▸ Given data:
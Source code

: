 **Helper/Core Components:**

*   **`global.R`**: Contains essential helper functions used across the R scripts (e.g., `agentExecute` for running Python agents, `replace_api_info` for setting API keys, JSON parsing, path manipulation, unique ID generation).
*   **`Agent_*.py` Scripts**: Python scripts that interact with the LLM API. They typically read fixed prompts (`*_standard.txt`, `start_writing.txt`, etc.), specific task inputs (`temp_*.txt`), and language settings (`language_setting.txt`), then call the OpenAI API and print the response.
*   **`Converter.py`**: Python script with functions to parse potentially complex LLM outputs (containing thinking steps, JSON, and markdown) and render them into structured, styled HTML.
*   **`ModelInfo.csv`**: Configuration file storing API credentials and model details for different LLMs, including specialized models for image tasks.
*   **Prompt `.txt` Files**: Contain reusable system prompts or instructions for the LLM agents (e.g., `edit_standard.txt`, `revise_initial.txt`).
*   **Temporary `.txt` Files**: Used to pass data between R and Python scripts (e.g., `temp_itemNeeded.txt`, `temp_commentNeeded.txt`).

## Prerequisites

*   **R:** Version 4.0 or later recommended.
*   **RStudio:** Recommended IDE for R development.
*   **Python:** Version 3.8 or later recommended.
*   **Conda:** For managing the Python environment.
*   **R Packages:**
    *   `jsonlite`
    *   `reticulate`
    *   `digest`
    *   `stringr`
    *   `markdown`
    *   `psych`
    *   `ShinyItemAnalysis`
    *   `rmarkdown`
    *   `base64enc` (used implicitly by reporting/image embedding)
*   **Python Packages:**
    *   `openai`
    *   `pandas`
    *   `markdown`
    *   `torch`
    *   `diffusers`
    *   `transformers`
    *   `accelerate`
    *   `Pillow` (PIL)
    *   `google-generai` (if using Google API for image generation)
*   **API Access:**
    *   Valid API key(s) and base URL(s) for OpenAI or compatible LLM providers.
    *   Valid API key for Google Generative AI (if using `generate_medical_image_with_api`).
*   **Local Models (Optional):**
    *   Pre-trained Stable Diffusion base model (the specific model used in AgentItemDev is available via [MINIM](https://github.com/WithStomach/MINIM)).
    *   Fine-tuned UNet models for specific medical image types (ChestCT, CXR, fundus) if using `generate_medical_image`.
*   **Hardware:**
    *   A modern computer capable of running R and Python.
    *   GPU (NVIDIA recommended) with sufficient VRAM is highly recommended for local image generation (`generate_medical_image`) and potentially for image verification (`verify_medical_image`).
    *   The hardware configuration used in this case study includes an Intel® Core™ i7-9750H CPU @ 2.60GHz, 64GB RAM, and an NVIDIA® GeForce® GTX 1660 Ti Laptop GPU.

---

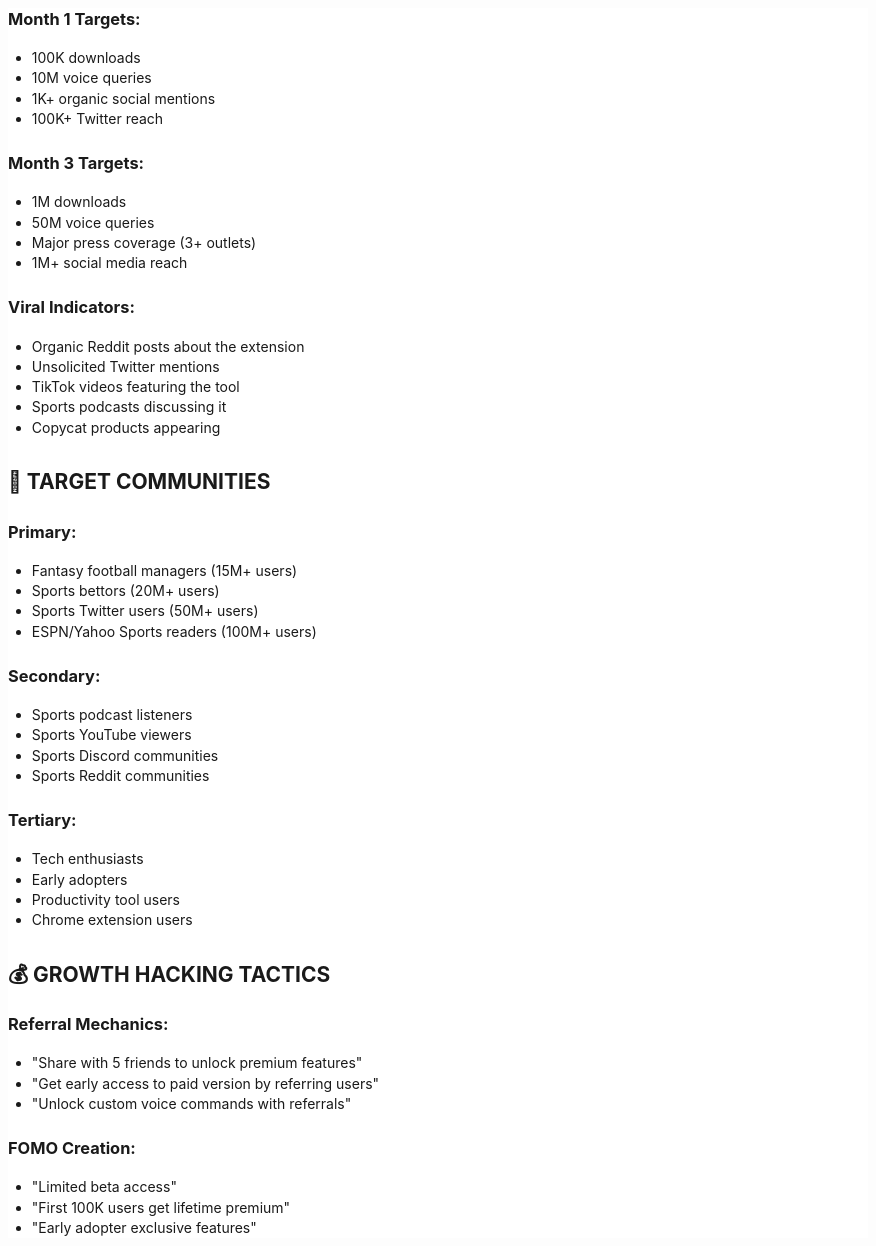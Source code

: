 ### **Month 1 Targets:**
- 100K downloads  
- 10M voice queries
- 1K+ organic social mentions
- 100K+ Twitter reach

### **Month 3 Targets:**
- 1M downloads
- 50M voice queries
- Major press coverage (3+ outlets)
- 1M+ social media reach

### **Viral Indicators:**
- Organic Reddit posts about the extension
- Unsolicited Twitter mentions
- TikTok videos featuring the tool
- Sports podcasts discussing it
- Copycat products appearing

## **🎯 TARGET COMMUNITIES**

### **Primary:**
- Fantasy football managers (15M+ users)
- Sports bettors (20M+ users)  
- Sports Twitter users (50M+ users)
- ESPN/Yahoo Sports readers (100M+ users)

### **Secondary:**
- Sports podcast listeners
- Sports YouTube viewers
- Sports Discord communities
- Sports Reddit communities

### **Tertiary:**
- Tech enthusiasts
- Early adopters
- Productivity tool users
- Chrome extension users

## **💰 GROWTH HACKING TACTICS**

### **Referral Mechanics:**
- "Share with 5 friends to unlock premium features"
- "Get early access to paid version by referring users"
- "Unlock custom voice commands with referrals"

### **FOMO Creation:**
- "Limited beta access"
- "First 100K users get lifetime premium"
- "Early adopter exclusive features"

---

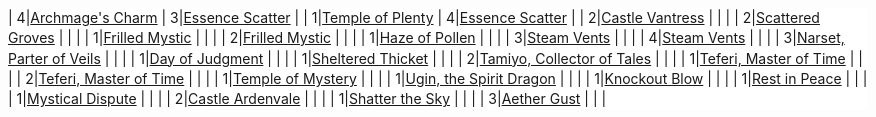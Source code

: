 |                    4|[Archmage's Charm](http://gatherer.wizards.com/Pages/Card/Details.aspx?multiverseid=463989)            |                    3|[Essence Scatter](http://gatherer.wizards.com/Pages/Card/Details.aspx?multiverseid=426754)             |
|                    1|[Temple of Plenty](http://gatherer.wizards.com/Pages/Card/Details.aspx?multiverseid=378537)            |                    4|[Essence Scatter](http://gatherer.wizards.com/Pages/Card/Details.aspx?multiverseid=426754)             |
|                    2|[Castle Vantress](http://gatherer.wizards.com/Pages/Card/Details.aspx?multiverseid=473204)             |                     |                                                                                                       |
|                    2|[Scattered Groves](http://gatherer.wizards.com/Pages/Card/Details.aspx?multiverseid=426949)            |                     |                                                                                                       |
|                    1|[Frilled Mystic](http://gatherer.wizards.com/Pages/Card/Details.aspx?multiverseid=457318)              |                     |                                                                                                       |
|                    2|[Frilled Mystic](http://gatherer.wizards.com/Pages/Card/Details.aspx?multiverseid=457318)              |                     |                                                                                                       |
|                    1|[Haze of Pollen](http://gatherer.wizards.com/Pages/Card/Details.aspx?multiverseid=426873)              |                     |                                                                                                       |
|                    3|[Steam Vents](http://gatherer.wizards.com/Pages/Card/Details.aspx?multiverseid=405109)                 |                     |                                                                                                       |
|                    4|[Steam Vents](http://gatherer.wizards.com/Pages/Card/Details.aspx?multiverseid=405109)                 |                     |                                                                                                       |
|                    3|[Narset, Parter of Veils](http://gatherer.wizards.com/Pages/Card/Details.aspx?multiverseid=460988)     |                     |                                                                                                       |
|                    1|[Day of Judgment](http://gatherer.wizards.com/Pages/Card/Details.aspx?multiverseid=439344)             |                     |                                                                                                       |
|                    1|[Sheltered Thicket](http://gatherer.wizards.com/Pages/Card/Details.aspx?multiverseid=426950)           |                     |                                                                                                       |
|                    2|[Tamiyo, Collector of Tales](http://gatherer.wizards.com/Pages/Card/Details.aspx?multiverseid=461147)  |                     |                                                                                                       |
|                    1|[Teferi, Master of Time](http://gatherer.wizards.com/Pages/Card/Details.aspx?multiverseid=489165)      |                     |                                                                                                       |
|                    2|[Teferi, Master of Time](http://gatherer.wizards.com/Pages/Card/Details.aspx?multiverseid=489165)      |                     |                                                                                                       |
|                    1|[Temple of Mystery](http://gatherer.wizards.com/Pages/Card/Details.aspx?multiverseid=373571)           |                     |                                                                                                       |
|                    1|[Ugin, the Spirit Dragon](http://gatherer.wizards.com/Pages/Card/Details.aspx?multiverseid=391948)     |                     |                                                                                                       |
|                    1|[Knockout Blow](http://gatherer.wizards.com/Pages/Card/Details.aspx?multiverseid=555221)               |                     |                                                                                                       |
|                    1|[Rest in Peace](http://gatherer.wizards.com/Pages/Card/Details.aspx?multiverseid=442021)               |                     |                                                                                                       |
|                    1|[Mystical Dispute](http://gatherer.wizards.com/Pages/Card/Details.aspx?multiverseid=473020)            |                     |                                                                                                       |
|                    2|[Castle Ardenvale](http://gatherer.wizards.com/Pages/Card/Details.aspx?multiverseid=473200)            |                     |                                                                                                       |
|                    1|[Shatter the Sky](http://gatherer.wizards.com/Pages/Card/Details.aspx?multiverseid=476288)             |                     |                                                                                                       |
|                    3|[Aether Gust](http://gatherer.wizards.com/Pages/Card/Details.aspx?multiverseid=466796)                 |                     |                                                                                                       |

▸ Exercise instructions:
Search the entries for the word "social", then list each line that holds it.

▸ Response below:
- 1K+ organic social mentions
- 1M+ social media reach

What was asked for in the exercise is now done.